Re: 2.6.0-test9-mm2 - AIO tests still gets slab corruption

All of lore.kernel.org
 help / color / mirror / Atom feed

From: Suparna Bhattacharya <suparna@in.ibm.com>
To: Andrew Morton <akpm@osdl.org>
Cc: Daniel McNeil <daniel@osdl.org>,
	linux-kernel@vger.kernel.org, linux-mm@kvack.org,
	linux-aio@kvack.org
Subject: Re: 2.6.0-test9-mm2 - AIO tests still gets slab corruption
Date: Tue, 11 Nov 2003 20:32:29 +0530	[thread overview]
Message-ID: <20031111150229.GA4345@in.ibm.com> (raw)
In-Reply-To: <20031110154232.55eb9b10.akpm@osdl.org>

On Mon, Nov 10, 2003 at 03:42:32PM -0800, Andrew Morton wrote:
> Daniel McNeil <daniel@osdl.org> wrote:
> >
> > Andrew,
> > 
> > test9-mm2 is still getting slab corruption with AIO:
> 
> Why?
> 
> > Maximal retry count.  Bytes done 0
> > Slab corruption: start=dc70f91c, expend=dc70f9eb, problemat=dc70f91c
> > Last user: [<c0192fa3>](__aio_put_req+0xbf/0x200)
> > Data: 00 01 10 00 00 02 20 00 *********6C ******************************A5
> > Next: 71 F0 2C .A3 2F 19 C0 71 F0 2C .********************
> > slab error in check_poison_obj(): cache `kiocb': object was modified after freeing
> > 
> > With suparna's retry-based-aio-dio patch, there are no kernel messages
> > and the tests do not see any uninitialized data.
> > 
> > Any reason not to add suparna's patch to -mm to fix these problems?
> 
> It relies on infrastructure which is not present in Linus's kernel.  We
> should only be interested in fixing mainline 2.6.x.
> 
> Furthermore I'd like to see the direct-vs-buffered locking fixes fully
> implemented against Linus's tree, not -mm.  They're almost there, but are
> not quite complete.  Running off and making it dependent on the retry
> infrastructure is not really helpful.
> 

It was just easier to do this in a non-kludgy way, if we used the
retry infrastructure. Here's why:

For fixing some of the cases, we run into a situation when we've 
already submitted some of the I/O as AIO (with AIO callbacks set up)
by the time we realise that we actually need to wait for that to 
complete synchronously before falling back to buffered i/o (otherwise
we can corrupt file data). 

With the retry model it is only the actual wait that occurs 
differently for AIO and Sync I/O, not the submission. So we 
can simply switch to be synchronous at the latter stage.
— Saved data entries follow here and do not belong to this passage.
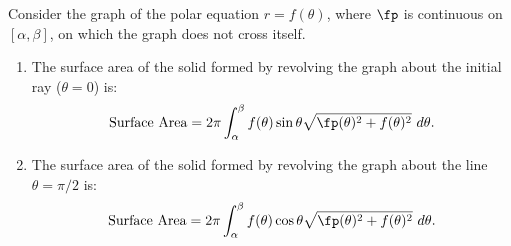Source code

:{Consider the graph of the polar equation $r=f(\theta)$, where $\fp$ is continuous on  $[\alpha,\beta]$, on which the graph does not cross itself.
	\begin{enumerate}
		\item The surface area of the solid formed by revolving the graph about the initial ray ($\theta=0$) is:
		$$\text{Surface Area} = 2\pi\int_\alpha^\beta f(\theta)\sin\theta\sqrt{\fp(\theta)^2+f(\theta)^2}\ d\theta.$$
		\item The surface area of the solid formed by revolving the graph about the line $\theta=\pi/2$ is:
		$$\text{Surface Area} = 2\pi\int_\alpha^\beta f(\theta)\cos\theta\sqrt{\fp(\theta)^2+f(\theta)^2}\ d\theta.$$
	\end{enumerate}
}
\clearpage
Having done that, though, I was actually working on trying 
to find a way to do this that could hold for the mainline as well
(i.e. without using retry infrastructure). The attached patch has 
some special casing tweaks that might do the job; it 
modifies the AIO-DIO callback to wakeup the caller synchronously 
instead of issuing an aio_complete in such situations. 

However the existing aio-dio tests do not seem to exercise some 
of those code paths, so I haven't had a chance to verify 
if it really works for that case (i.e. A single AIO-DIO request 
overwriting an allocated region followed by a hole).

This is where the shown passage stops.